(Assigned task) Copy all of the records word for word.

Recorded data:

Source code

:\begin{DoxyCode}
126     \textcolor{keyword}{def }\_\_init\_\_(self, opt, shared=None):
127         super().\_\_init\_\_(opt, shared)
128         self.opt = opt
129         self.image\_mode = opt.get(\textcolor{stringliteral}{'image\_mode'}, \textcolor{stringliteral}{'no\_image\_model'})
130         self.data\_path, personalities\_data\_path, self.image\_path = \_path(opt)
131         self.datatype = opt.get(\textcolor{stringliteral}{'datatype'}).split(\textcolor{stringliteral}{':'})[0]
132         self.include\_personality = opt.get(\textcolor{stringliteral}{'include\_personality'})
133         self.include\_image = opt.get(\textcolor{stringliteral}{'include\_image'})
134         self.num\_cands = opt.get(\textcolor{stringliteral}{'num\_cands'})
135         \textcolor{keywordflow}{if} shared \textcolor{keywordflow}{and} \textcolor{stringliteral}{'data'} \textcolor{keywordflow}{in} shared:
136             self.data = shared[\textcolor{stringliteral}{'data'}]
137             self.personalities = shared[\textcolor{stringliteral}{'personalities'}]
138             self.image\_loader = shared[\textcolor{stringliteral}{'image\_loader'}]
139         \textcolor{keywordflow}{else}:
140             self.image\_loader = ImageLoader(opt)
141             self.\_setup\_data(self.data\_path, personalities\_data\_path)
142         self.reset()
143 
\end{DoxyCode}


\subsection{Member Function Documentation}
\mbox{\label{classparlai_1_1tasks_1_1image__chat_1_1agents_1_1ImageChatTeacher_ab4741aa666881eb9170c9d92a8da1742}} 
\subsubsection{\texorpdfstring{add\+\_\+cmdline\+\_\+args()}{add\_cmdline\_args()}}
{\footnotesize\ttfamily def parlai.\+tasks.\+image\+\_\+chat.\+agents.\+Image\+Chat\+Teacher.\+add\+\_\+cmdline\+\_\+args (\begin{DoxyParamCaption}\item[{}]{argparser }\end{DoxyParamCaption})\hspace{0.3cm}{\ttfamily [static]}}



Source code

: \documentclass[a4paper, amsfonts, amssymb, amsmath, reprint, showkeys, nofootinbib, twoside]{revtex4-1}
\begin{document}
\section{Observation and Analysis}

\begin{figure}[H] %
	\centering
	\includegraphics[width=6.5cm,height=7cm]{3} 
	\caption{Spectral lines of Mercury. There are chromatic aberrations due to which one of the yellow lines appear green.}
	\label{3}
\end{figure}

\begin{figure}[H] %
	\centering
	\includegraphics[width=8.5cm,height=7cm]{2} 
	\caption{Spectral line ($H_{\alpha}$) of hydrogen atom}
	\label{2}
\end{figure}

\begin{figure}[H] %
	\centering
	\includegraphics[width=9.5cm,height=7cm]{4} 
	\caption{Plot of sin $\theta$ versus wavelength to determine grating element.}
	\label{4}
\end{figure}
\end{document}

(Answer to the exercise)
Source code

:\begin{DoxyCode}
126     \textcolor{keyword}{def }\_\_init\_\_(self, opt, shared=None):
127         super().\_\_init\_\_(opt, shared)
128         self.opt = opt
129         self.image\_mode = opt.get(\textcolor{stringliteral}{'image\_mode'}, \textcolor{stringliteral}{'no\_image\_model'})
130         self.data\_path, personalities\_data\_path, self.image\_path = \_path(opt)
131         self.datatype = opt.get(\textcolor{stringliteral}{'datatype'}).split(\textcolor{stringliteral}{':'})[0]
132         self.include\_personality = opt.get(\textcolor{stringliteral}{'include\_personality'})
133         self.include\_image = opt.get(\textcolor{stringliteral}{'include\_image'})
134         self.num\_cands = opt.get(\textcolor{stringliteral}{'num\_cands'})
135         \textcolor{keywordflow}{if} shared \textcolor{keywordflow}{and} \textcolor{stringliteral}{'data'} \textcolor{keywordflow}{in} shared:
136             self.data = shared[\textcolor{stringliteral}{'data'}]
137             self.personalities = shared[\textcolor{stringliteral}{'personalities'}]
138             self.image\_loader = shared[\textcolor{stringliteral}{'image\_loader'}]
139         \textcolor{keywordflow}{else}:
140             self.image\_loader = ImageLoader(opt)
141             self.\_setup\_data(self.data\_path, personalities\_data\_path)
142         self.reset()
143 
\end{DoxyCode}


\subsection{Member Function Documentation}
\mbox{\label{classparlai_1_1tasks_1_1image__chat_1_1agents_1_1ImageChatTeacher_ab4741aa666881eb9170c9d92a8da1742}} 
\subsubsection{\texorpdfstring{add\+\_\+cmdline\+\_\+args()}{add\_cmdline\_args()}}
{\footnotesize\ttfamily def parlai.\+tasks.\+image\+\_\+chat.\+agents.\+Image\+Chat\+Teacher.\+add\+\_\+cmdline\+\_\+args (\begin{DoxyParamCaption}\item[{}]{argparser }\end{DoxyParamCaption})\hspace{0.3cm}{\ttfamily [static]}}



Source code

: \documentclass[a4paper, amsfonts, amssymb, amsmath, reprint, showkeys, nofootinbib, twoside]{revtex4-1}
\begin{document}
\section{Observation and Analysis}

\begin{figure}[H] %
	\centering
	\includegraphics[width=6.5cm,height=7cm]{3} 
	\caption{Spectral lines of Mercury. There are chromatic aberrations due to which one of the yellow lines appear green.}
	\label{3}
\end{figure}

\begin{figure}[H] %
	\centering
	\includegraphics[width=8.5cm,height=7cm]{2} 
	\caption{Spectral line ($H_{\alpha}$) of hydrogen atom}
	\label{2}
\end{figure}

\begin{figure}[H] %
	\centering
	\includegraphics[width=9.5cm,height=7cm]{4} 
	\caption{Plot of sin $\theta$ versus wavelength to determine grating element.}
	\label{4}
\end{figure}
\end{document}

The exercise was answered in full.